Will the Respondent be unfairly Prejudiced if Time is Enlarged
[20] In a criminal case the respondent being the State what kind of prejudice could be caused to the respondent? When considering
this, the guilty plea tendered by the petitioner also would be of great importance. The guilty plea has not been challenged by the
Petitioner throughout the proceedings had before any court up to now. Further it is evident that the plea was tendered by the petitioner
through his counsel. Absolutely there had been no complaints by the petitioner of an unfair trial. In those circumstances I am persuaded
to conclude that if an enlargement is granted some prejudice would be caused to the State.
Special Leave to Appeal
[21] The jurisdiction of the Supreme Court with respect to Special leave to appeal is embodied in Section 7 of the Supreme Court Act No.14 of 1998.
"Section 7(1) of the Supreme Court Act No. 14 of 1998 provides as follows:-
In exercising its jurisdiction under Article 122 of the Constitution with respect to Special Leave to Appeal in any civil or criminal matter, the Supreme Court may, having regard to the circumstances of the case –
(a) Refuse to grant special leave to appeal
(b) Grant special leave and dismiss the appeal or instead of dismissing the appeal make such orders as the circumstances of the case require; or
(c) Grant special leave and allow the appeal make such other orders as the circumstances of the case require".
Section 7(2) thereof sets out as follows:
In relation to a criminal matter, the Supreme Court must not grant special leave to appeal unless –
(a) a question of general legal importance is involved;
(b) a substantial question of principle affecting the administrator of criminal justice is involved; or
(c) substantial and grave injustice may otherwise occur.
Section 7(3) ....."
[22] A plain reading of the above Section 7(2) which relates to criminal matters would show that the Supreme Court must not grant special leave to appeal in a criminal matter unless the court is satisfied that a question of general legal importance is involved, or a substantial question of principle affecting the administration of criminal justice is involved or substantial or grave injustice may otherwise occur.
[23] In the present case the main concern of the petitioner (according to his letter of 30/12/13) appears to be that he was a juvenile at the time of offending.

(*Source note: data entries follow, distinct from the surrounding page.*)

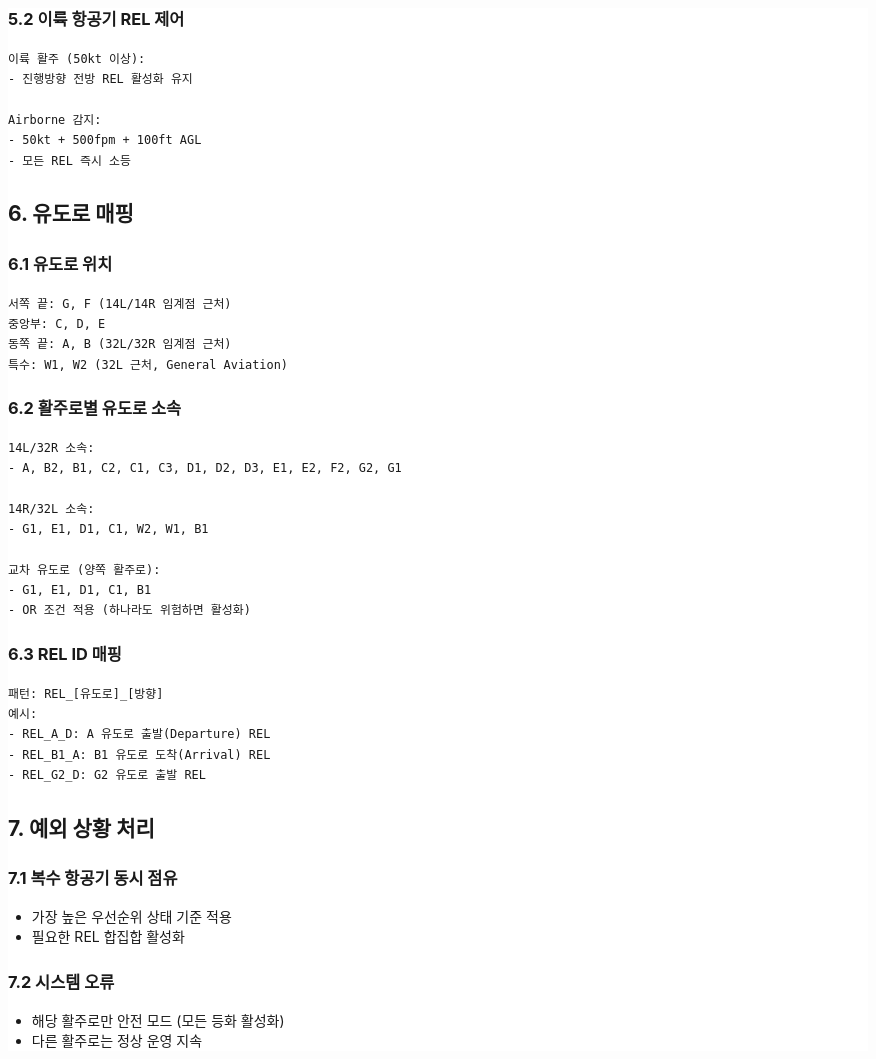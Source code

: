 ### 5.2 이륙 항공기 REL 제어
```
이륙 활주 (50kt 이상):
- 진행방향 전방 REL 활성화 유지

Airborne 감지:
- 50kt + 500fpm + 100ft AGL
- 모든 REL 즉시 소등
```

## 6. 유도로 매핑

### 6.1 유도로 위치
```
서쪽 끝: G, F (14L/14R 임계점 근처)
중앙부: C, D, E
동쪽 끝: A, B (32L/32R 임계점 근처)
특수: W1, W2 (32L 근처, General Aviation)
```

### 6.2 활주로별 유도로 소속
```
14L/32R 소속:
- A, B2, B1, C2, C1, C3, D1, D2, D3, E1, E2, F2, G2, G1

14R/32L 소속:
- G1, E1, D1, C1, W2, W1, B1

교차 유도로 (양쪽 활주로):
- G1, E1, D1, C1, B1
- OR 조건 적용 (하나라도 위험하면 활성화)
```

### 6.3 REL ID 매핑
```
패턴: REL_[유도로]_[방향]
예시:
- REL_A_D: A 유도로 출발(Departure) REL
- REL_B1_A: B1 유도로 도착(Arrival) REL
- REL_G2_D: G2 유도로 출발 REL
```

## 7. 예외 상황 처리

### 7.1 복수 항공기 동시 점유
- 가장 높은 우선순위 상태 기준 적용
- 필요한 REL 합집합 활성화

### 7.2 시스템 오류
- 해당 활주로만 안전 모드 (모든 등화 활성화)
- 다른 활주로는 정상 운영 지속
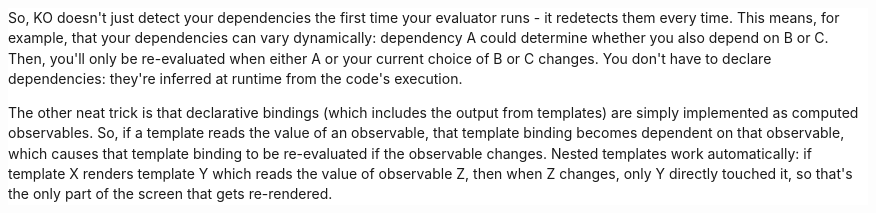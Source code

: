 So, KO doesn't just detect your dependencies the first time your evaluator runs - it redetects them every time. This means, for example, that your dependencies can vary dynamically: dependency A could determine whether you also depend on B or C. Then, you'll only be re-evaluated when either A or your current choice of B or C changes.  You don't have to declare dependencies: they're inferred at runtime from the code's execution.

The other neat trick is that declarative bindings (which includes the output from templates) are simply implemented as computed observables. So, if a template reads the value of an observable, that template binding becomes dependent on that observable, which causes that template binding to be re-evaluated if the observable changes. Nested templates work automatically: if template X renders template Y which reads the value of observable Z, then when Z changes, only Y directly touched it, so that's the only part of the screen that gets re-rendered.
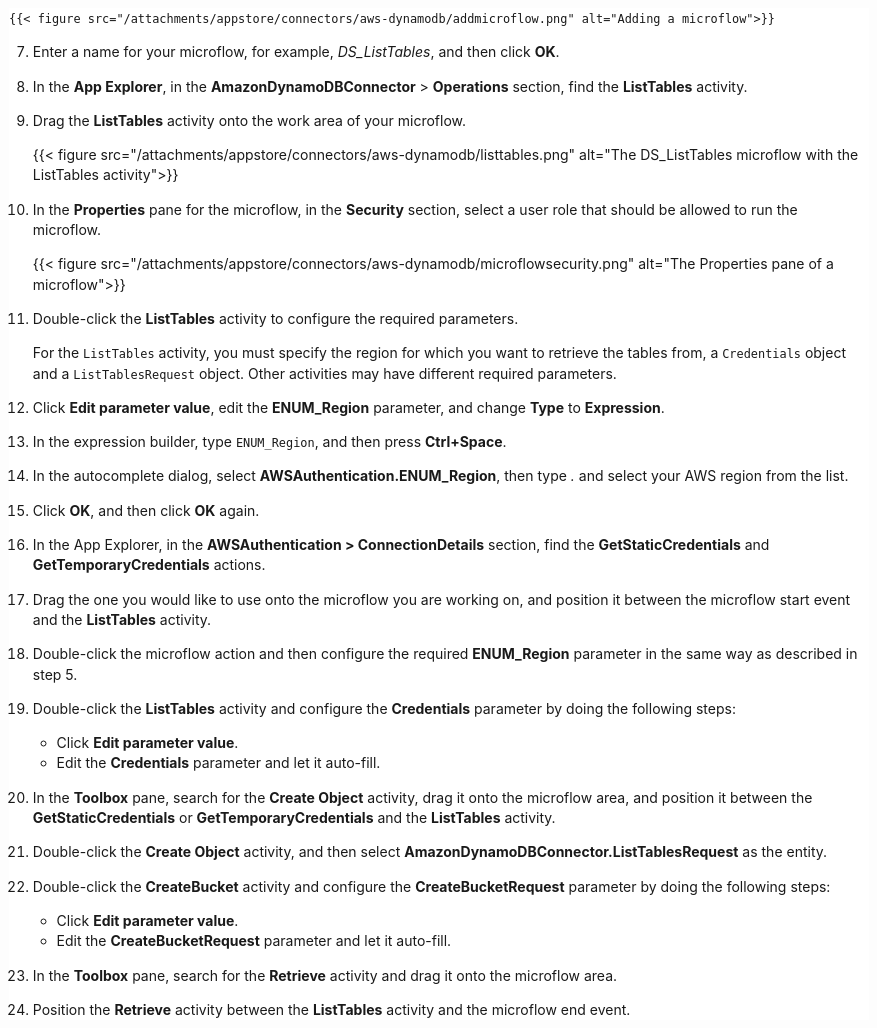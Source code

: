     {{< figure src="/attachments/appstore/connectors/aws-dynamodb/addmicroflow.png" alt="Adding a microflow">}}

7. Enter a name for your microflow, for example, *DS_ListTables*, and then click **OK**.
8. In the **App Explorer**, in the **AmazonDynamoDBConnector** > **Operations** section, find the **ListTables** activity.
9. Drag the **ListTables** activity onto the work area of your microflow.

    {{< figure src="/attachments/appstore/connectors/aws-dynamodb/listtables.png" alt="The DS_ListTables microflow with the ListTables activity">}}

10. In the **Properties** pane for the microflow, in the **Security** section, select a user role that should be allowed to run the microflow.

    {{< figure src="/attachments/appstore/connectors/aws-dynamodb/microflowsecurity.png" alt="The Properties pane of a microflow">}}

11. Double-click the **ListTables** activity to configure the required parameters.
  
    For the `ListTables` activity, you must specify the region for which you want to retrieve the tables from, a `Credentials` object and a `ListTablesRequest` object. Other activities may have different required parameters.
    
13. Click **Edit parameter value**, edit the **ENUM_Region** parameter, and change **Type** to **Expression**.
14. In the expression builder, type `ENUM_Region`, and then press **Ctrl+Space**.
15. In the autocomplete dialog, select **AWSAuthentication.ENUM_Region**, then type *.* and select your AWS region from the list.
16. Click **OK**, and then click **OK** again.
17. In the App Explorer, in the **AWSAuthentication > ConnectionDetails** section, find the **GetStaticCredentials** and **GetTemporaryCredentials** actions.
18. Drag the one you would like to use onto the microflow you are working on, and position it between the microflow start event and the **ListTables** activity.
19. Double-click the microflow action and then configure the required **ENUM_Region** parameter in the same way as described in step 5.
20. Double-click the **ListTables** activity and configure the **Credentials** parameter by doing the following steps:

    * Click **Edit parameter value**.
    * Edit the **Credentials** parameter and let it auto-fill.

22. In the **Toolbox** pane, search for the **Create Object** activity, drag it onto the microflow area, and position it between the **GetStaticCredentials** or **GetTemporaryCredentials** and the **ListTables** activity.
23. Double-click the **Create Object** activity, and then select **AmazonDynamoDBConnector.ListTablesRequest** as the entity.
24. Double-click the **CreateBucket** activity and configure the **CreateBucketRequest** parameter by doing the following steps:

    * Click **Edit parameter value**.
    * Edit the **CreateBucketRequest** parameter and let it auto-fill.

26. In the **Toolbox** pane, search for the **Retrieve** activity and drag it onto the microflow area.
27. Position the **Retrieve** activity between the **ListTables** activity and the microflow end event.
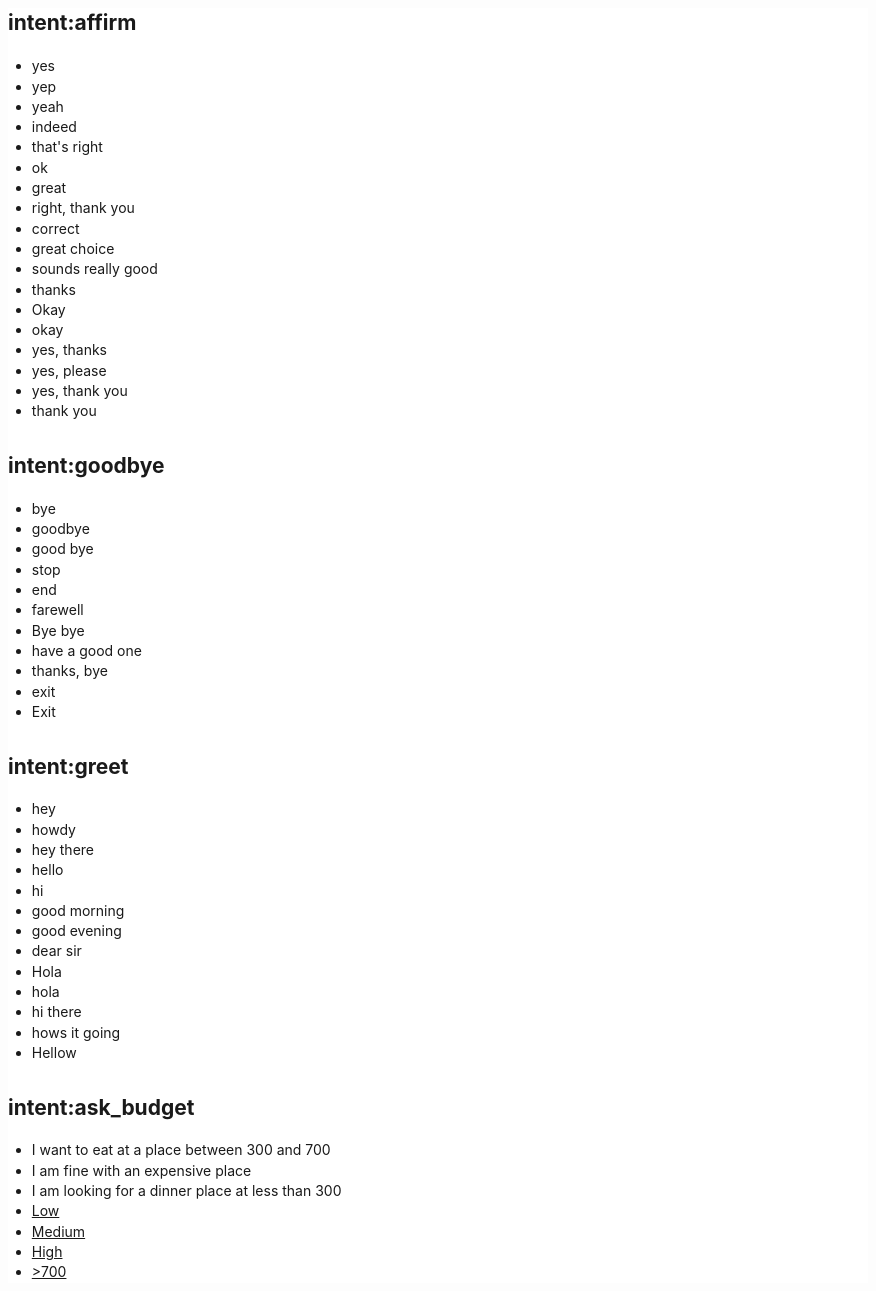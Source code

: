 ## intent:affirm
- yes
- yep
- yeah
- indeed
- that's right
- ok
- great
- right, thank you
- correct
- great choice
- sounds really good
- thanks
- Okay
- okay
- yes, thanks
- yes, please
- yes, thank you
- thank you

## intent:goodbye
- bye
- goodbye
- good bye
- stop
- end
- farewell
- Bye bye
- have a good one
- thanks, bye
- exit
- Exit

## intent:greet
- hey
- howdy
- hey there
- hello
- hi
- good morning
- good evening
- dear sir
- Hola
- hola
- hi there
- hows it going
- Hellow

## intent:ask_budget
- I want to eat at a place between 300 and 700
- I am fine with an expensive place
- I am looking for a dinner place at less than 300
- [Low](budget)
- [Medium](budget)
- [High](budget)
- [>700](budget)
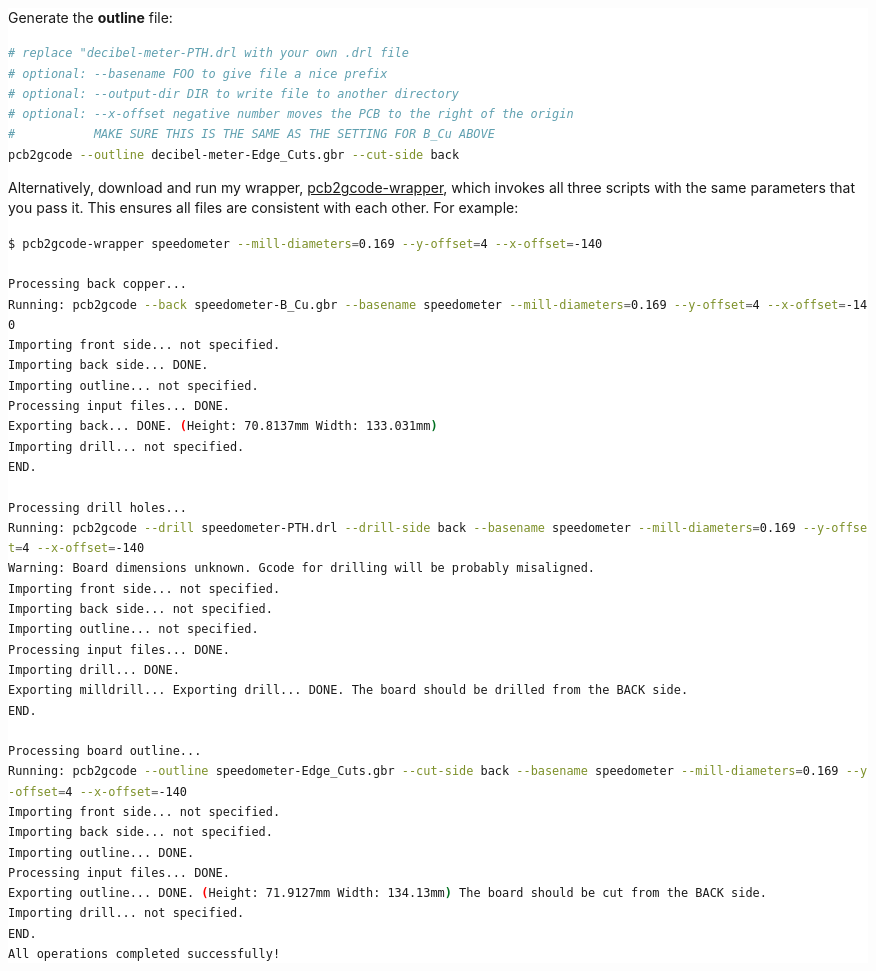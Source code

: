 Generate the **outline** file:

```bash
# replace "decibel-meter-PTH.drl with your own .drl file
# optional: --basename FOO to give file a nice prefix
# optional: --output-dir DIR to write file to another directory
# optional: --x-offset negative number moves the PCB to the right of the origin
#           MAKE SURE THIS IS THE SAME AS THE SETTING FOR B_Cu ABOVE
pcb2gcode --outline decibel-meter-Edge_Cuts.gbr --cut-side back
```

Alternatively, download and run my wrapper, [pcb2gcode-wrapper](pcb2gcode-wrapper), which invokes all three scripts with the same parameters that you pass it. This ensures all files are consistent with each other. For example:

```bash 
$ pcb2gcode-wrapper speedometer --mill-diameters=0.169 --y-offset=4 --x-offset=-140

Processing back copper...
Running: pcb2gcode --back speedometer-B_Cu.gbr --basename speedometer --mill-diameters=0.169 --y-offset=4 --x-offset=-140
Importing front side... not specified.
Importing back side... DONE.
Importing outline... not specified.
Processing input files... DONE.
Exporting back... DONE. (Height: 70.8137mm Width: 133.031mm)
Importing drill... not specified.
END.

Processing drill holes...
Running: pcb2gcode --drill speedometer-PTH.drl --drill-side back --basename speedometer --mill-diameters=0.169 --y-offset=4 --x-offset=-140
Warning: Board dimensions unknown. Gcode for drilling will be probably misaligned.
Importing front side... not specified.
Importing back side... not specified.
Importing outline... not specified.
Processing input files... DONE.
Importing drill... DONE.
Exporting milldrill... Exporting drill... DONE. The board should be drilled from the BACK side.
END.

Processing board outline...
Running: pcb2gcode --outline speedometer-Edge_Cuts.gbr --cut-side back --basename speedometer --mill-diameters=0.169 --y-offset=4 --x-offset=-140
Importing front side... not specified.
Importing back side... not specified.
Importing outline... DONE.
Processing input files... DONE.
Exporting outline... DONE. (Height: 71.9127mm Width: 134.13mm) The board should be cut from the BACK side.
Importing drill... not specified.
END.
All operations completed successfully!
```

At page 38 of the Court of Appeal record on 17/2/2010, the petitioner's counsel had submitted that the petitioner was 21 years old as at that date and at the time of the offence he was 17 years and 4 months. However at the stage of hearing before this Court on 14/11/2013 petitioner's counsel submitted that he was not pursuing the said issue that is, the petitioner was a juvenile at the time of the offence. Thus this needs no consideration.
[24] It has to be stressed here that when dealing with Special Leave applications always we should be mindful of the observations made by this Court in Dip Chand vs State CAV 004 of 2010 (9 May 2012) which were to the following effect:
"....Given that the criteria is set out in Section 7 (2) of the Supreme Court Act No. 14 of 1998 are extremely stringent, and special leave to appeal is not granted as a matter of course the fact that the majority of the grounds relied upon by the Petitioner for special leave to appeal have not been raised in the Court of Appeal makes the task of the Petitioner of crossing satisfying (sic) the threshold requirements for special leave even more difficult."
[25] In other words the criteria set out in Section 7(2) of the Supreme Court Act No. 14 of 1998 are extremely stringent and special leave to appeal should not be granted as a matter of course.
[26] Whether special leave should be granted or not is a matter that lies solely with the Court and at this final level this Court being the final Appellate Court, special leave could be granted in cases which fulfill the required leave criteria enumerated in Section 7(2) of the Supreme Court Act or in a rare case where there is an irremediable injustice compelling the intervention of the Supreme Court.
[27] Perusal of the Court of Appeal judgment further reveals that at the time of the hearing before the High Court the new Sentencing and Penalties Decree 2009 was already in force and it had been the firm view of the Court of Appeal that the earlier legislation had been used inadvertently to fix the non parole period of 20 years.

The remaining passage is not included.